I note that Christian demagogues adduce the Soviet  government's crimes against the people as evidence that atheism itself is brutish, cruel, stupid, wicked and whatnot -- much as we who dislike/distrust religion adduce the crimes done in the name of various gods as evidence that religion itself is brutish, cruel, stupid and wicked.  I am not sure either argument stands up better than the other, though one is of course more congenial to my own belief system :-)  maybe what we should say is that sociopaths are an enduring reality, that power corrupts, and that even the most idealistic ideology can be used as a stalking horse by sadists and bullies.  name me one, just one, major ideology -- religious or not -- that hasn't been used as a flag to wrap cruelty in...?  is "religion" really the problem, or is it human beings?  the latest neuroscience disturbingly suggests that even when we think we're being rational, we're not...  so how much high cranial ground can we nonbelievers really lay claim to?

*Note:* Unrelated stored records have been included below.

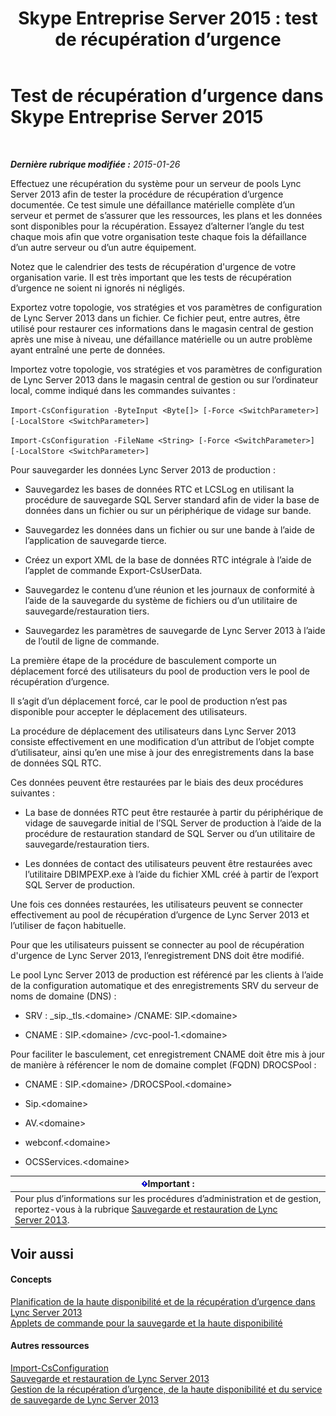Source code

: ﻿---
title: 'Skype Entreprise Server 2015 : test de récupération d’urgence'
TOCTitle: Test de récupération d’urgence
ms:assetid: 04f5e747-d837-4350-9fc0-8605dbf025a7
ms:mtpsurl: https://technet.microsoft.com/fr-fr/library/Dn747887(v=OCS.15)
ms:contentKeyID: 62293518
ms.date: 05/20/2016
mtps_version: v=OCS.15
ms.translationtype: HT
---

# Test de récupération d’urgence dans Skype Entreprise Server 2015

 

_**Dernière rubrique modifiée :** 2015-01-26_

Effectuez une récupération du système pour un serveur de pools Lync Server 2013 afin de tester la procédure de récupération d’urgence documentée. Ce test simule une défaillance matérielle complète d’un serveur et permet de s’assurer que les ressources, les plans et les données sont disponibles pour la récupération. Essayez d’alterner l’angle du test chaque mois afin que votre organisation teste chaque fois la défaillance d’un autre serveur ou d’un autre équipement.

Notez que le calendrier des tests de récupération d'urgence de votre organisation varie. Il est très important que les tests de récupération d’urgence ne soient ni ignorés ni négligés.


Exportez votre topologie, vos stratégies et vos paramètres de configuration de Lync Server 2013 dans un fichier. Ce fichier peut, entre autres, être utilisé pour restaurer ces informations dans le magasin central de gestion après une mise à niveau, une défaillance matérielle ou un autre problème ayant entraîné une perte de données.

Importez votre topologie, vos stratégies et vos paramètres de configuration de Lync Server 2013 dans le magasin central de gestion ou sur l’ordinateur local, comme indiqué dans les commandes suivantes :

`Import-CsConfiguration -ByteInput <Byte[]> [-Force <SwitchParameter>] [-LocalStore <SwitchParameter>]`

`Import-CsConfiguration -FileName <String> [-Force <SwitchParameter>] [-LocalStore <SwitchParameter>]`

Pour sauvegarder les données Lync Server 2013 de production :

  - Sauvegardez les bases de données RTC et LCSLog en utilisant la procédure de sauvegarde SQL Server standard afin de vider la base de données dans un fichier ou sur un périphérique de vidage sur bande.

  - Sauvegardez les données dans un fichier ou sur une bande à l’aide de l’application de sauvegarde tierce.

  - Créez un export XML de la base de données RTC intégrale à l’aide de l’applet de commande Export-CsUserData.

  - Sauvegardez le contenu d’une réunion et les journaux de conformité à l’aide de la sauvegarde du système de fichiers ou d’un utilitaire de sauvegarde/restauration tiers.

  - Sauvegardez les paramètres de sauvegarde de Lync Server 2013 à l’aide de l’outil de ligne de commande.

La première étape de la procédure de basculement comporte un déplacement forcé des utilisateurs du pool de production vers le pool de récupération d’urgence.

Il s’agit d’un déplacement forcé, car le pool de production n’est pas disponible pour accepter le déplacement des utilisateurs.

La procédure de déplacement des utilisateurs dans Lync Server 2013 consiste effectivement en une modification d’un attribut de l’objet compte d’utilisateur, ainsi qu’en une mise à jour des enregistrements dans la base de données SQL RTC.

Ces données peuvent être restaurées par le biais des deux procédures suivantes :

  - La base de données RTC peut être restaurée à partir du périphérique de vidage de sauvegarde initial de l’SQL Server de production à l’aide de la procédure de restauration standard de SQL Server ou d’un utilitaire de sauvegarde/restauration tiers.

  - Les données de contact des utilisateurs peuvent être restaurées avec l’utilitaire DBIMPEXP.exe à l’aide du fichier XML créé à partir de l’export SQL Server de production.

Une fois ces données restaurées, les utilisateurs peuvent se connecter effectivement au pool de récupération d’urgence de Lync Server 2013 et l’utiliser de façon habituelle.

Pour que les utilisateurs puissent se connecter au pool de récupération d'urgence de Lync Server 2013, l’enregistrement DNS doit être modifié.

Le pool Lync Server 2013 de production est référencé par les clients à l’aide de la configuration automatique et des enregistrements SRV du serveur de noms de domaine (DNS) :

  - SRV : \_sip.\_tls.\<domaine\> /CNAME: SIP.\<domaine\>

  - CNAME : SIP.\<domaine\> /cvc-pool-1.\<domaine\>

Pour faciliter le basculement, cet enregistrement CNAME doit être mis à jour de manière à référencer le nom de domaine complet (FQDN) DROCSPool :

  - CNAME : SIP.\<domaine\> /DROCSPool.\<domaine\>

  - Sip.\<domaine\>

  - AV.\<domaine\>

  - webconf.\<domaine\>

  - OCSServices.\<domaine\>

<table>
<thead>
<tr class="header">
<th><img src="images/Gg425917.important(OCS.15).gif" title="important" alt="important" />Important :</th>
</tr>
</thead>
<tbody>
<tr class="odd">
<td>Pour plus d’informations sur les procédures d’administration et de gestion, reportez-vous à la rubrique <a href="lync-server-2013-backing-up-and-restoring-lync-server.md">Sauvegarde et restauration de Lync Server 2013</a>.</td>
</tr>
</tbody>
</table>


## Voir aussi

#### Concepts

[Planification de la haute disponibilité et de la récupération d’urgence dans Lync Server 2013](lync-server-2013-planning-for-high-availability-and-disaster-recovery.md)  
[Applets de commande pour la sauvegarde et la haute disponibilité](lync-server-2013-backup-and-high-availability-cmdlets.md)  

#### Autres ressources

[Import-CsConfiguration](import-csconfiguration.md)  
[Sauvegarde et restauration de Lync Server 2013](lync-server-2013-backing-up-and-restoring-lync-server.md)  
[Gestion de la récupération d’urgence, de la haute disponibilité et du service de sauvegarde de Lync Server 2013](lync-server-2013-managing-lync-server-disaster-recovery-high-availability-and-backup-service.md)

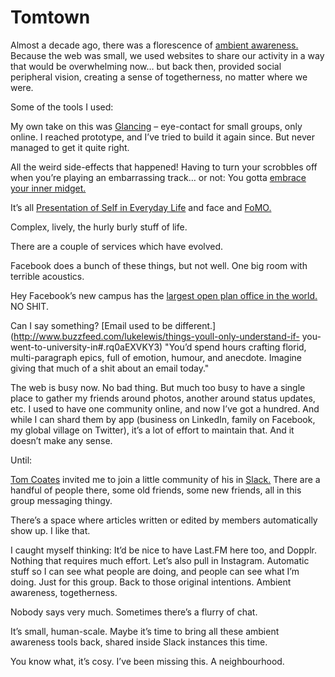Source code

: # Tomtown

Almost a decade ago, there was a florescence of [ambient
awareness.](https://en.wikipedia.org/wiki/Ambient_awareness) Because the web
was small, we used websites to share our activity in a way that would be
overwhelming now… but back then, provided social peripheral vision, creating a
sense of togetherness, no matter where we were.

Some of the tools I used:

My own take on this was
[Glancing](http://interconnected.org/notes/2003/09/glancing/) – eye-contact
for small groups, only online. I reached prototype, and I’ve tried to build it
again since. But never managed to get it quite right.

All the weird side-effects that happened! Having to turn your scrobbles off
when you’re playing an embarrassing track… or not: You gotta [embrace your
inner midget.](http://interconnected.org/home/2007/06/30/this_isnt_a_story_i)

It’s all [Presentation of Self in Everyday
Life](https://en.wikipedia.org/wiki/The_Presentation_of_Self_in_Everyday_Life)
and face and [FoMO.](https://en.wikipedia.org/wiki/Fear_of_missing_out)

Complex, lively, the hurly burly stuff of life.

There are a couple of services which have evolved.

Facebook does a bunch of these things, but not well. One big room with
terrible acoustics.

Hey Facebook’s new campus has the [largest open plan office in the
world.](http://www.wired.co.uk/news/archive/2012-08/28/gehry-facebook-campus)
NO SHIT.

Can I say something? [Email used to be
different.](http://www.buzzfeed.com/lukelewis/things-youll-only-understand-if-
you-went-to-university-in#.rq0aEXVKY3) "You’d spend hours crafting florid,
multi-paragraph epics, full of emotion, humour, and anecdote. Imagine giving
that much of a shit about an email today."

The web is busy now. No bad thing. But much too busy to have a single place to
gather my friends around photos, another around status updates, etc. I used to
have one community online, and now I’ve got a hundred. And while I can shard
them by app (business on LinkedIn, family on Facebook, my global village on
Twitter), it’s a lot of effort to maintain that. And it doesn’t make any
sense.

Until:

[Tom Coates](https://twitter.com/tomcoates) invited me to join a little
community of his in [Slack.](https://slack.com) There are a handful of people
there, some old friends, some new friends, all in this group messaging thingy.

There’s a space where articles written or edited by members automatically show
up. I like that.

I caught myself thinking: It’d be nice to have Last.FM here too, and Dopplr.
Nothing that requires much effort. Let’s also pull in Instagram. Automatic
stuff so I can see what people are doing, and people can see what I’m doing.
Just for this group. Back to those original intentions. Ambient awareness,
togetherness.

Nobody says very much. Sometimes there’s a flurry of chat.

It’s small, human-scale. Maybe it’s time to bring all these ambient awareness
tools back, shared inside Slack instances this time.

You know what, it’s cosy. I’ve been missing this. A neighbourhood.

I think when we picture ourselves (or the taunting cartoonists) as Davids of rationality contending with lumbering, brutish Goliaths of monotheism, we leave out the other side of the picture that I was trying to paint in -- ourselves (the West) as gloating conquerors dragging the toppled idols of their colonised victims through the mud.  every imperial power has done this -- the literal or figurative pissing on the losers' gods, the profanation of the temple, whatever.  and as a gesture of colonial contempt I do dislike it and feel that, as with repeated Israeli provocations, vandalism, crop destruction in the OT, it only deepens the wound and postpones any possibility of making peace.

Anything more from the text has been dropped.